**DIRECTIONS:**
Taking the line with "#### Reference" as the start, reproduce every line until the records end, exactly and with nothing added.

Source texts of formatted documents
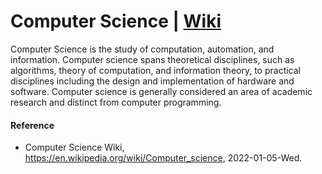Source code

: # Computer Science | [Wiki](https://en.wikipedia.org/wiki/Computer_science)
Computer Science is the study of computation, automation, and information. Computer science spans theoretical disciplines, such as algorithms, theory of computation, and information theory, to practical disciplines including the design and implementation of hardware and software. Computer science is generally considered an area of academic research and distinct from computer programming.

#### Reference
- Computer Science Wiki, https://en.wikipedia.org/wiki/Computer_science, 2022-01-05-Wed.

**SOLUTION:**
#### Reference
- Computer Science Wiki, https://en.wikipedia.org/wiki/Computer_science, 2022-01-05-Wed.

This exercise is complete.